Despite his years of reading, Malcolm remains oblivious to basic Enlightenment ideals of tolerance or pluralism.  He’s a totalitarian at heart: If something is bad – whether it’s promiscuity or racism – he wants to stamp it out by political means: violence and brainwashing.

The irony, to repeat, is that the Black Muslims’ practice demonstrates a great apolitical way for blacks to better their condition: bourgeois virtue.  Unfortunately, saying so is bad for business.  Malcolm frets:

It could be heard increasingly in the Negro communities: “Those Muslims talk tough, but they never do anything, unless somebody bothers Muslims.”… I felt the very real potentiality that, considering the mercurial moods of the black masses, this labeling of Muslims as “talk only” could see us, powerful as we were, one day suddenly separated from the Negroes’ front-line struggle.

If I were Malcolm, I would have responded:

We Muslims do something far more effective and reliable than political action: self-improvement.  We work hard, eschew alcohol and drugs, obey the law, and form stable families.  You should do the same.

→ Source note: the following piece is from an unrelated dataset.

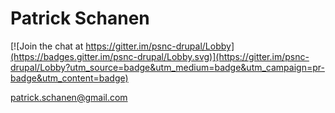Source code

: # Patrick Schanen

[![Join the chat at https://gitter.im/psnc-drupal/Lobby](https://badges.gitter.im/psnc-drupal/Lobby.svg)](https://gitter.im/psnc-drupal/Lobby?utm_source=badge&utm_medium=badge&utm_campaign=pr-badge&utm_content=badge)


patrick.schanen@gmail.com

Most strikingly, however, Malcolm never deeply reflects on the chief evil he condemns: “discrimination.”  He never moves beyond the simplistic theory that racism is nothing but arbitrary malevolence.  Notice his reaction to German courtesy:

My brother Muslim and I both were struck by the cordial hospitality of the people in Frankfurt.  We went into a lot of shops and stores… My brother Muslim, who could speak enough German to get by, would explain that we were Muslims, and I saw something I had already experienced when I was looked upon as a Muslim and not as a Negro, right in America.  People seeing you as a Muslim saw you as a human being and they had a different look, different talk, everything.

My question: If these hospitable German shop-owners moved to Malcolm’s Harlem, how long would their ecumenical attitude have endured?  A week?  A day?  An hour?  Based on Malcolm’s description of Harlem’s population, it’s clear that the German shop-owners would quickly become the victims of property crime, if not violence.  Before long, they would be suspiciously eyeing their black customers – sparking a cycle of mutual recrimination. 

Given Malcolm’s street smarts, I have to think he’d make the same prediction.  But then he’d be just a step away from realizing that much of what he reduces to Satanic hate is actually applied statistics.

During this Book Club, I’ve been hard on Malcolm X.  In all honesty, I don’t want to be.  Malcolm is more than likeable; he’s magnetic.  He and I could have shared some delightful lunches together.  The right lesson to draw, though, is that we must strive to distinguish charisma from insight or virtue.  For all his charm, Malcolm was a weak thinker and a bad person.  If he’d ever gained real power, he probably would have emulated the self-righteous Third World dictators he so admired.